## What needs to be done
Lines with the word "alone" are the answer; copy each of them from the data below.

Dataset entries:
--- START ---
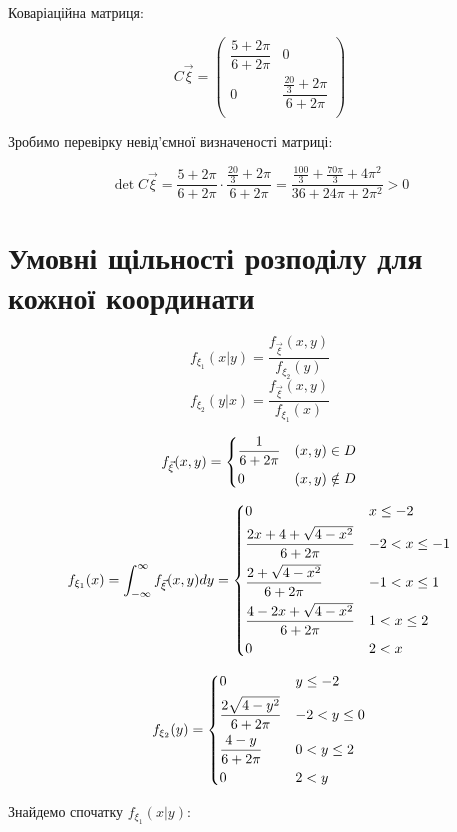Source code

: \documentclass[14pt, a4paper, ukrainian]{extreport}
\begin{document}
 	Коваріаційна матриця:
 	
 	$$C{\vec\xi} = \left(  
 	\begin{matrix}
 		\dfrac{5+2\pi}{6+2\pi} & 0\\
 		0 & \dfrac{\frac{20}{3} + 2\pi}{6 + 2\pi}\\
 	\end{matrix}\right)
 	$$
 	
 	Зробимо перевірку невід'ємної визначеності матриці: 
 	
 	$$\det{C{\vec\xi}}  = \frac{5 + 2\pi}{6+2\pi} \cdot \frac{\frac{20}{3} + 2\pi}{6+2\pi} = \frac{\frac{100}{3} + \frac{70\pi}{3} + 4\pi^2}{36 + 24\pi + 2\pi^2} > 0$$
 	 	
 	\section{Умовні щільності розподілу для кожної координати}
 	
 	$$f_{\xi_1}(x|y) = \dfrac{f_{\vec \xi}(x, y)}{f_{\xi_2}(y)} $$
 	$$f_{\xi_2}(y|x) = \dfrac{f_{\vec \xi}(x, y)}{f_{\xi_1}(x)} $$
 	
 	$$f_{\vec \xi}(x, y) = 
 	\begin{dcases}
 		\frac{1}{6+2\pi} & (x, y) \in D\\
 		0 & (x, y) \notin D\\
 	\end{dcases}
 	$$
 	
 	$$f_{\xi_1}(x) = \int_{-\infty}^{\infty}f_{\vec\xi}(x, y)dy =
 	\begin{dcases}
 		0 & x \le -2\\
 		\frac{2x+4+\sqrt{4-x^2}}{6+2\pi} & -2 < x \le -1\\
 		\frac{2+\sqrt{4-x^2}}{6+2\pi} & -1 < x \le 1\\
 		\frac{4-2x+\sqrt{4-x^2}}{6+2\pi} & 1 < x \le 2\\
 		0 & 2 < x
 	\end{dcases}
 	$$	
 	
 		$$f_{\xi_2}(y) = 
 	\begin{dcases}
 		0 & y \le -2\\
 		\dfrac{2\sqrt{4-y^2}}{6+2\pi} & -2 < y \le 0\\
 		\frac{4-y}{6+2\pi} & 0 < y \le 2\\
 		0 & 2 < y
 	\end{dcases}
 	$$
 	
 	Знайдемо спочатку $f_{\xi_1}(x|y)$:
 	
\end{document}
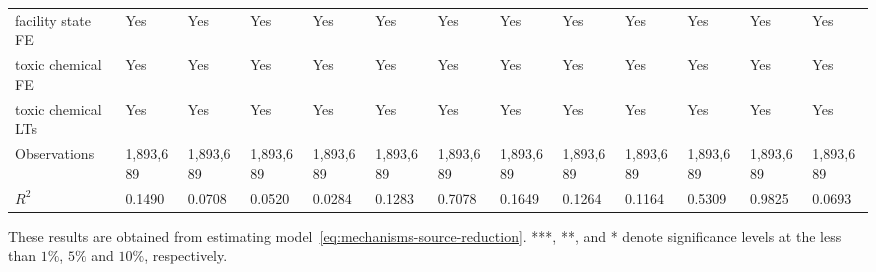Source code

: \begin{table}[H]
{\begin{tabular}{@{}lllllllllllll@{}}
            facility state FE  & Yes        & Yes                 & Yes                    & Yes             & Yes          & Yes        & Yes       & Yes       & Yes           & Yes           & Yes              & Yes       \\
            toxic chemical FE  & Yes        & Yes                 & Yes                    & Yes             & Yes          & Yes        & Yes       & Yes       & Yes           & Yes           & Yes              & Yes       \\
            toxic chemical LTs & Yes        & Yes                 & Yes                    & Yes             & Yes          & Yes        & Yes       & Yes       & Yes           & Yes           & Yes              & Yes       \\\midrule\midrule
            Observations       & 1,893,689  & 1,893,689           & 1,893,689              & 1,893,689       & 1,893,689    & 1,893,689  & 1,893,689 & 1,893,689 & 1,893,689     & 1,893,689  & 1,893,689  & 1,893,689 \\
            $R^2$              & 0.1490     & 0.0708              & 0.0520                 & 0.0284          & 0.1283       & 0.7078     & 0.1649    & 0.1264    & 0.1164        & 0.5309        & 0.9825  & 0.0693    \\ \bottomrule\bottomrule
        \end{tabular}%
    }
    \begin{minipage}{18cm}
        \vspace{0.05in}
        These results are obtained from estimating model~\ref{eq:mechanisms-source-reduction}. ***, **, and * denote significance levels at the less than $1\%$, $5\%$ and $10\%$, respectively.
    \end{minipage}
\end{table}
--- END ---
--- START ---
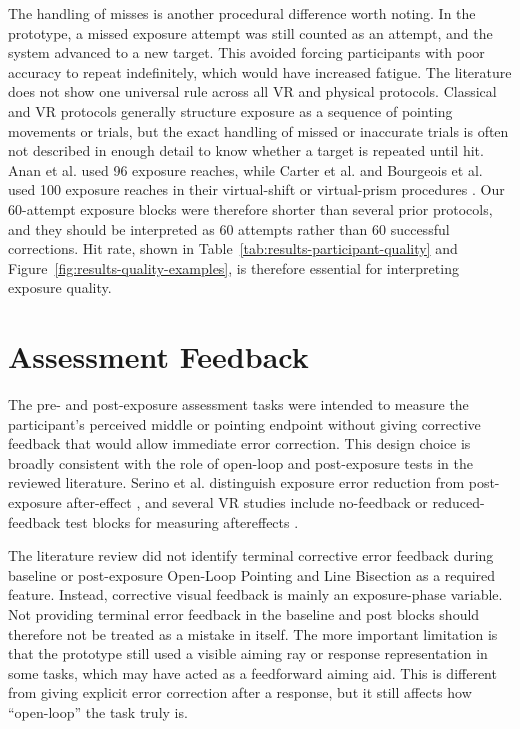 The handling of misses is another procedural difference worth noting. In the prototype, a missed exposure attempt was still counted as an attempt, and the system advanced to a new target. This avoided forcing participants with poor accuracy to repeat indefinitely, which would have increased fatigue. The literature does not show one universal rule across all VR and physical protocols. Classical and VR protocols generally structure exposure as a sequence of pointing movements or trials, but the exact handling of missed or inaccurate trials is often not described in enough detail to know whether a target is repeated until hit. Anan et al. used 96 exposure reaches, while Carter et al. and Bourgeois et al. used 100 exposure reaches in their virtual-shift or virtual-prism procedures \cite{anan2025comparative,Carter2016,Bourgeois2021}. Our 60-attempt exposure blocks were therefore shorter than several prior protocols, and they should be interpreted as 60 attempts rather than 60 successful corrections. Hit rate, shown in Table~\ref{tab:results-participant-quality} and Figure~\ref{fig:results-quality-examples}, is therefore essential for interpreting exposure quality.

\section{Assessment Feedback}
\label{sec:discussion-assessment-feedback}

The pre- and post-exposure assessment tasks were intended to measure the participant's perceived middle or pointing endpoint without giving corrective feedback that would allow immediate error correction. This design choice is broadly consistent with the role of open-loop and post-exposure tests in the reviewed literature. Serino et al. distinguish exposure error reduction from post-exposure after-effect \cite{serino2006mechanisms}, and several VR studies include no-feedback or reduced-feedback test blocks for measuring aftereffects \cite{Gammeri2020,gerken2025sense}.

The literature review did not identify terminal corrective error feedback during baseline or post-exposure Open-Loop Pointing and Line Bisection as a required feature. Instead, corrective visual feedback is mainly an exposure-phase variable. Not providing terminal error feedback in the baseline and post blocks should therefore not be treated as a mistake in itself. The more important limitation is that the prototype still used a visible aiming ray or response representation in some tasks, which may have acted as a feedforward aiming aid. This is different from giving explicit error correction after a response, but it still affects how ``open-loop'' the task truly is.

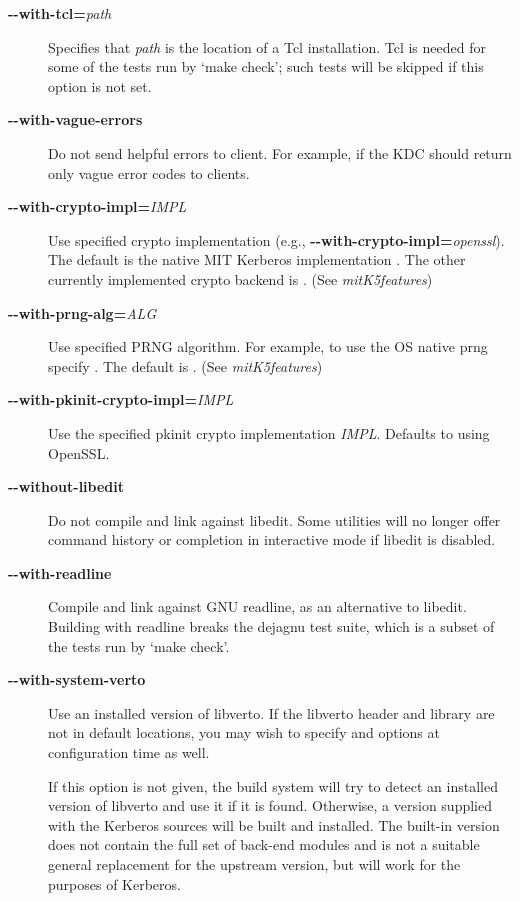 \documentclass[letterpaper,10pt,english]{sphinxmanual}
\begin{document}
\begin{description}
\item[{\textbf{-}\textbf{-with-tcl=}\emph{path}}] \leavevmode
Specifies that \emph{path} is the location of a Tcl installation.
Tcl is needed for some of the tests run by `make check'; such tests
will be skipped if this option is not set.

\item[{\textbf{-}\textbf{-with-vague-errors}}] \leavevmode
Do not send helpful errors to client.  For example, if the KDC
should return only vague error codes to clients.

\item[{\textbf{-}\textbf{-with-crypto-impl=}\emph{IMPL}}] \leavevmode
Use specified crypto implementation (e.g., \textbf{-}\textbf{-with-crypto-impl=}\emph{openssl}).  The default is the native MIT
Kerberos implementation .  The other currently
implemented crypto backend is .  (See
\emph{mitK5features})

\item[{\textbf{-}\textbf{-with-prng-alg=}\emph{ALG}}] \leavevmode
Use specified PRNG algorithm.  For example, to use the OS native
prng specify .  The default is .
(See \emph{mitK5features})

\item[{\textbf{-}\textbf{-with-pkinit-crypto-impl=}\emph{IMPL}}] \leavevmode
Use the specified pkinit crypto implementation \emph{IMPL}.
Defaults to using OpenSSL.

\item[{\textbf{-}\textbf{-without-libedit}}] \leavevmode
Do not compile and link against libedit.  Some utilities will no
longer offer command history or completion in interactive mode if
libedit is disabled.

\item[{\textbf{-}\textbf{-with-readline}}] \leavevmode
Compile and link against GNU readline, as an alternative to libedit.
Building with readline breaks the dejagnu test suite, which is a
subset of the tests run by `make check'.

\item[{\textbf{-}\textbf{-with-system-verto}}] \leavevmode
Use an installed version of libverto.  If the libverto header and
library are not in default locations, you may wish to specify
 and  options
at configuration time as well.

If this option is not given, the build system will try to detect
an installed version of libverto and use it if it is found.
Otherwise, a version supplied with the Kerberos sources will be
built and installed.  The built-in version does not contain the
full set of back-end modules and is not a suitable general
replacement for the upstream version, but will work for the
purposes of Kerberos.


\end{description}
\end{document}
--- END ---
--- START ---
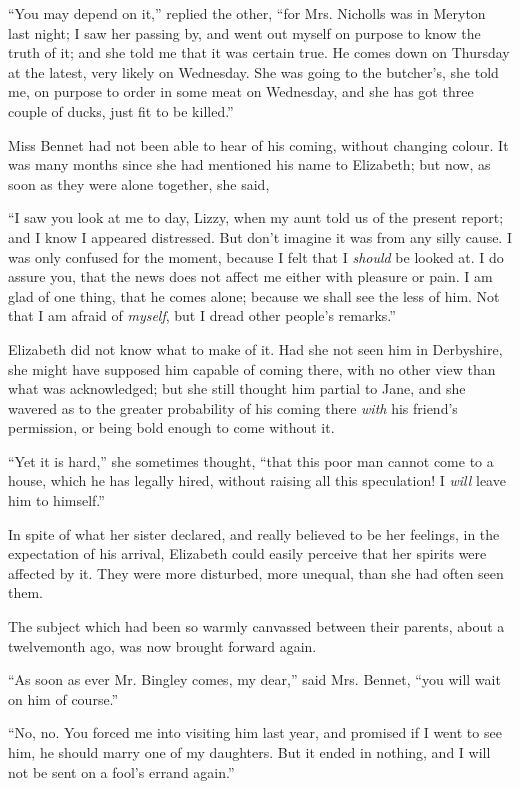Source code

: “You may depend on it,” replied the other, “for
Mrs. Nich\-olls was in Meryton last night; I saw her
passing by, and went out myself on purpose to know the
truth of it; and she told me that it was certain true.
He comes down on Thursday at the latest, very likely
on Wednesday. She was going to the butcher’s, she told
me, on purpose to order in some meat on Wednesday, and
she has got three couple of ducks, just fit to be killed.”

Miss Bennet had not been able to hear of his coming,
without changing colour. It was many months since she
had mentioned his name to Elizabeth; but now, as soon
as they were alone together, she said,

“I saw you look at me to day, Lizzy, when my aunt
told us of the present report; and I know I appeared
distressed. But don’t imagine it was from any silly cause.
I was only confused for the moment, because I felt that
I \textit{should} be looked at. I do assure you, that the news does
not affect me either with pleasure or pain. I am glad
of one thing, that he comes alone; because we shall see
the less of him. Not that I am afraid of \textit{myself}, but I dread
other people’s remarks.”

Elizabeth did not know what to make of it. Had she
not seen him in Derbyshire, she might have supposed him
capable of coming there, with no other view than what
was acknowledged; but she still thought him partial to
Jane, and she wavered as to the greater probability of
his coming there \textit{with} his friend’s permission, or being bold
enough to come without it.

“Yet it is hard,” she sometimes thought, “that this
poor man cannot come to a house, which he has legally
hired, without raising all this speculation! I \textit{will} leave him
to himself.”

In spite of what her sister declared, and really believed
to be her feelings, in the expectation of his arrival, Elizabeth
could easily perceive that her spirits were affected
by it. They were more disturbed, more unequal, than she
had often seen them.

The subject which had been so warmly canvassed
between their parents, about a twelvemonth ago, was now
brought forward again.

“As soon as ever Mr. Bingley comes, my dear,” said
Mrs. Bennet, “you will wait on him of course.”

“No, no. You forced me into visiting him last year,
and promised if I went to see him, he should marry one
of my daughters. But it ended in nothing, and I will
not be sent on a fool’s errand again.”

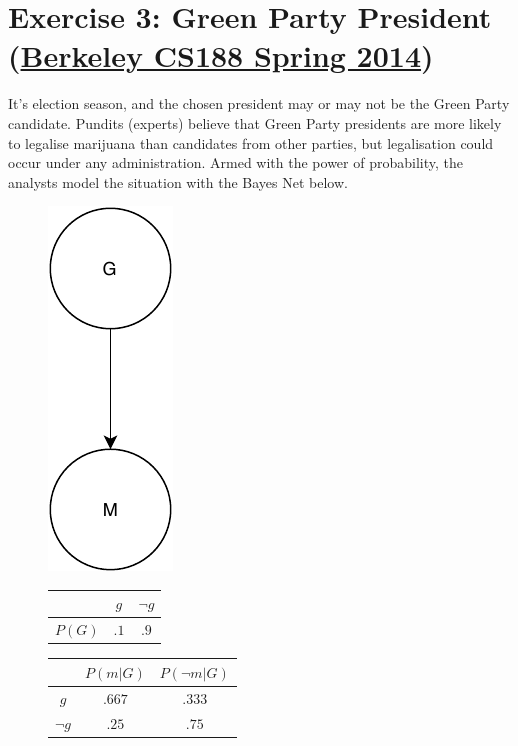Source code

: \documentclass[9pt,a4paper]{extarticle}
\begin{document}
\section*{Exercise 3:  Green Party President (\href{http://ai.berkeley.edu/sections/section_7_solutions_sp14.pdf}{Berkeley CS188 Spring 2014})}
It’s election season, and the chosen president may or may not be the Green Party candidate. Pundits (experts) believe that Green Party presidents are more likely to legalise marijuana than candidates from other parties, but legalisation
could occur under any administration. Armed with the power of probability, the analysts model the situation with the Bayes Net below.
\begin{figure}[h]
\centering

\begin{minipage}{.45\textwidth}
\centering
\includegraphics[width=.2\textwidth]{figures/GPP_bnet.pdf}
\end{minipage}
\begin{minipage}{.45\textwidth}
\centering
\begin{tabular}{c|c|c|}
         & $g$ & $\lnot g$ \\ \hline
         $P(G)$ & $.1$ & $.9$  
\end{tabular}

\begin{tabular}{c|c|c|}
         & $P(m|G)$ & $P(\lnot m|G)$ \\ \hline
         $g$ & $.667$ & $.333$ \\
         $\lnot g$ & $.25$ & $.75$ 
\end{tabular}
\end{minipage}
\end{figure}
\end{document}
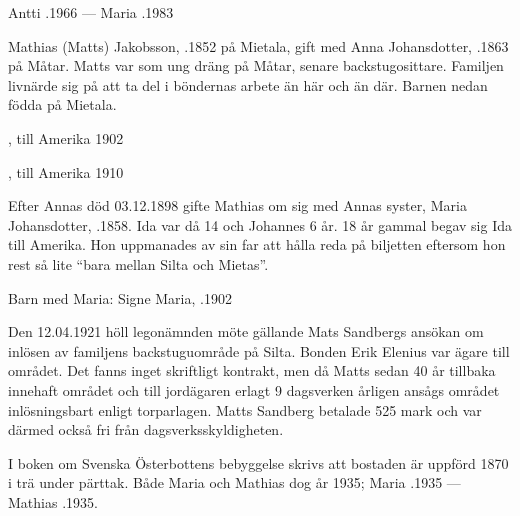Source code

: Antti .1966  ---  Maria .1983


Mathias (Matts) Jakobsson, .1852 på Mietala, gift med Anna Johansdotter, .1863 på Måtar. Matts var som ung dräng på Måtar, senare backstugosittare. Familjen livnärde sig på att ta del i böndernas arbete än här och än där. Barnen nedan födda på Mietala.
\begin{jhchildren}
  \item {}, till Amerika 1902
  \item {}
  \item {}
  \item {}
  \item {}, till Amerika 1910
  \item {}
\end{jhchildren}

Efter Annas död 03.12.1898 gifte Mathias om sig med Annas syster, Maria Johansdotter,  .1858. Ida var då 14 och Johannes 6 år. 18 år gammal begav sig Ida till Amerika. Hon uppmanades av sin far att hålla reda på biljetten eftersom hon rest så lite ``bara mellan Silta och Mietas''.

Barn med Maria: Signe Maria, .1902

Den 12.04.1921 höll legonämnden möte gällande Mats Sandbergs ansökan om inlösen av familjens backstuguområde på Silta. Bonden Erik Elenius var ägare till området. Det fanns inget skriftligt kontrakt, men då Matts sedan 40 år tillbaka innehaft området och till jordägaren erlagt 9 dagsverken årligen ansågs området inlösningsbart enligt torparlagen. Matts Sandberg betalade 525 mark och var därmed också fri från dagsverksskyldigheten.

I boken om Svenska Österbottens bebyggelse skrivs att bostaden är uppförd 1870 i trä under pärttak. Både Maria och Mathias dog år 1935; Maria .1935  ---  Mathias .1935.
--- END ---
## The completed task
as they were alone together, she said,
of one thing, that he comes alone; because we shall see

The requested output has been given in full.